Task inputs START

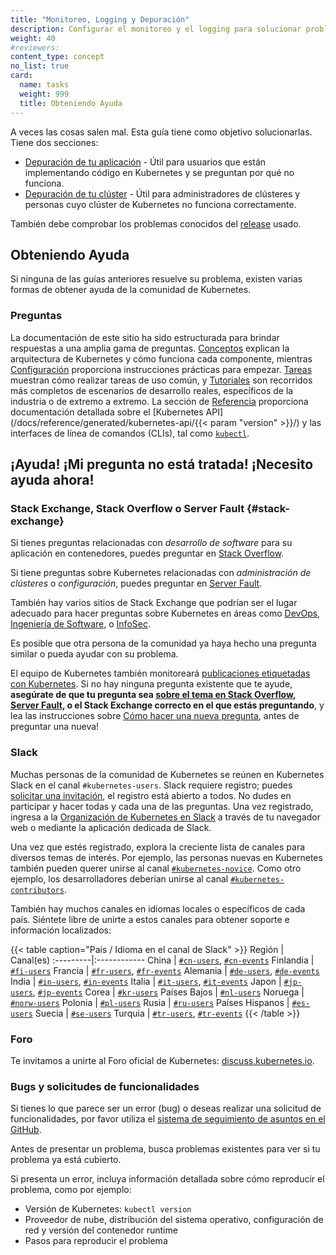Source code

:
 ```yaml
---
title: "Monitoreo, Logging y Depuración"
description: Configurar el monitoreo y el logging para solucionar problemas de un clúster o depurar una aplicación en contenedores.
weight: 40
#reviewers:
content_type: concept
no_list: true
card:
  name: tasks
  weight: 999
  title: Obteniendo Ayuda
---
```


<!-- overview -->

A veces las cosas salen mal. Esta guía tiene como objetivo solucionarlas. Tiene
dos secciones:

* [Depuración de tu aplicación](/docs/tasks/debug/debug-application/) - Útil
para usuarios que están implementando código en Kubernetes y se preguntan por qué no funciona.
* [Depuración de tu clúster](/docs/tasks/debug/debug-cluster/) - Útil
para administradores de clústeres y personas cuyo clúster de Kubernetes no funciona correctamente.

También debe comprobar los problemas conocidos del [release](https://github.com/kubernetes/kubernetes/releases)
usado.

<!-- body -->

## Obteniendo Ayuda

Si ninguna de las guías anteriores resuelve su problema, existen varias formas de obtener ayuda de la comunidad de Kubernetes.

### Preguntas

La documentación de este sitio ha sido estructurada para brindar respuestas a una amplia gama de preguntas. [Conceptos](/docs/concepts/) explican la arquitectura de Kubernetes
y cómo funciona cada componente, mientras [Configuración](/es/docs/setup/) proporciona
instrucciones prácticas para empezar. [Tareas](/docs/tasks/) muestran cómo
realizar tareas de uso común, y [Tutoriales](/docs/tutorials/) son recorridos más completos de escenarios de desarrollo reales, específicos de la industria o de extremo a extremo. La sección de [Referencia](/docs/reference/) proporciona
documentación detallada sobre el [Kubernetes API](/docs/reference/generated/kubernetes-api/{{< param "version" >}}/)
y las interfaces de línea de comandos (CLIs), tal como [`kubectl`](/docs/reference/kubectl/).

## ¡Ayuda! ¡Mi pregunta no está tratada! ¡Necesito ayuda ahora!

### Stack Exchange, Stack Overflow o Server Fault {#stack-exchange}

Si tienes preguntas relacionadas con *desarrollo de software* para su aplicación en contenedores,
puedes preguntar en [Stack Overflow](https://stackoverflow.com/questions/tagged/kubernetes).

Si tiene preguntas sobre Kubernetes relacionadas con *administración de clústeres* o *configuración*,
puedes preguntar en [Server Fault](https://serverfault.com/questions/tagged/kubernetes).

También hay varios sitios de Stack Exchange que podrían ser el lugar adecuado para hacer preguntas sobre Kubernetes en áreas como
[DevOps](https://devops.stackexchange.com/questions/tagged/kubernetes), 
[Ingeniería de Software](https://softwareengineering.stackexchange.com/questions/tagged/kubernetes),
o [InfoSec](https://security.stackexchange.com/questions/tagged/kubernetes).

Es posible que otra persona de la comunidad ya haya hecho una pregunta similar o
pueda ayudar con su problema.

El equipo de Kubernetes también monitoreará
[publicaciones etiquetadas con Kubernetes](https://stackoverflow.com/questions/tagged/kubernetes).
Si no hay ninguna pregunta existente que te ayude, **asegúrate de que tu pregunta
sea [sobre el tema en Stack Overflow](https://stackoverflow.com/help/on-topic),
[Server Fault](https://serverfault.com/help/on-topic), o el Stack Exchange 
correcto en el que estás preguntando**, y lea las instrucciones sobre 
[Cómo hacer una nueva pregunta](https://stackoverflow.com/help/how-to-ask),
antes de preguntar una nueva!

### Slack

Muchas personas de la comunidad de Kubernetes se reúnen en Kubernetes Slack en el canal `#kubernetes-users`.
Slack requiere registro; puedes [solicitar una invitación](https://slack.kubernetes.io), el registro está abierto a todos. No dudes en participar y hacer todas y cada una de las preguntas.
Una vez registrado, ingresa a la [Organización de Kubernetes en Slack](https://kubernetes.slack.com)
a través de tu navegador web o mediante la aplicación dedicada de Slack.

Una vez que estés registrado, explora la creciente lista de canales para diversos temas de
interés. Por ejemplo, las personas nuevas en Kubernetes también pueden querer unirse al canal
[`#kubernetes-novice`](https://kubernetes.slack.com/messages/kubernetes-novice). Como otro ejemplo, los desarrolladores deberían unirse al canal
[`#kubernetes-contributors`](https://kubernetes.slack.com/messages/kubernetes-contributors).

También hay muchos canales en idiomas locales o específicos de cada país. Siéntete libre de unirte a
estos canales para obtener soporte e información localizados:

{{< table caption="País / Idioma en el canal de Slack" >}}
Región | Canal(es)
:---------|:------------
China | [`#cn-users`](https://kubernetes.slack.com/messages/cn-users), [`#cn-events`](https://kubernetes.slack.com/messages/cn-events)
Finlandia | [`#fi-users`](https://kubernetes.slack.com/messages/fi-users)
Francia | [`#fr-users`](https://kubernetes.slack.com/messages/fr-users), [`#fr-events`](https://kubernetes.slack.com/messages/fr-events)
Alemania | [`#de-users`](https://kubernetes.slack.com/messages/de-users), [`#de-events`](https://kubernetes.slack.com/messages/de-events)
India | [`#in-users`](https://kubernetes.slack.com/messages/in-users), [`#in-events`](https://kubernetes.slack.com/messages/in-events)
Italia | [`#it-users`](https://kubernetes.slack.com/messages/it-users), [`#it-events`](https://kubernetes.slack.com/messages/it-events)
Japon | [`#jp-users`](https://kubernetes.slack.com/messages/jp-users), [`#jp-events`](https://kubernetes.slack.com/messages/jp-events)
Corea | [`#kr-users`](https://kubernetes.slack.com/messages/kr-users)
Países Bajos | [`#nl-users`](https://kubernetes.slack.com/messages/nl-users)
Noruega | [`#norw-users`](https://kubernetes.slack.com/messages/norw-users)
Polonia | [`#pl-users`](https://kubernetes.slack.com/messages/pl-users)
Rusia | [`#ru-users`](https://kubernetes.slack.com/messages/ru-users)
Países Hispanos | [`#es-users`](https://kubernetes.slack.com/messages/es-users)
Suecia | [`#se-users`](https://kubernetes.slack.com/messages/se-users)
Turquia | [`#tr-users`](https://kubernetes.slack.com/messages/tr-users), [`#tr-events`](https://kubernetes.slack.com/messages/tr-events)
{{< /table >}}

### Foro

Te invitamos a unirte al Foro oficial de Kubernetes: [discuss.kubernetes.io](https://discuss.kubernetes.io).

### Bugs y solicitudes de funcionalidades

Si tienes lo que parece ser un error (bug) o deseas realizar una solicitud de funcionalidades,
por favor utiliza el [sistema de seguimiento de asuntos en el GitHub](https://github.com/kubernetes/kubernetes/issues).

Antes de presentar un problema, busca problemas existentes para ver si tu problema ya está cubierto.

Si presenta un error, incluya información detallada sobre cómo reproducir el
problema, como por ejemplo:

* Versión de Kubernetes: `kubectl version`
* Proveedor de nube, distribución del sistema operativo, configuración de red y versión del contenedor runtime
* Pasos para reproducir el problema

Task inputs END

:: Problem requirements ::
Go through the material and copy every line in which the word "table" occurs.

:: Solution to this task ::
{{< table caption="País / Idioma en el canal de Slack" >}}
{{< /table >}}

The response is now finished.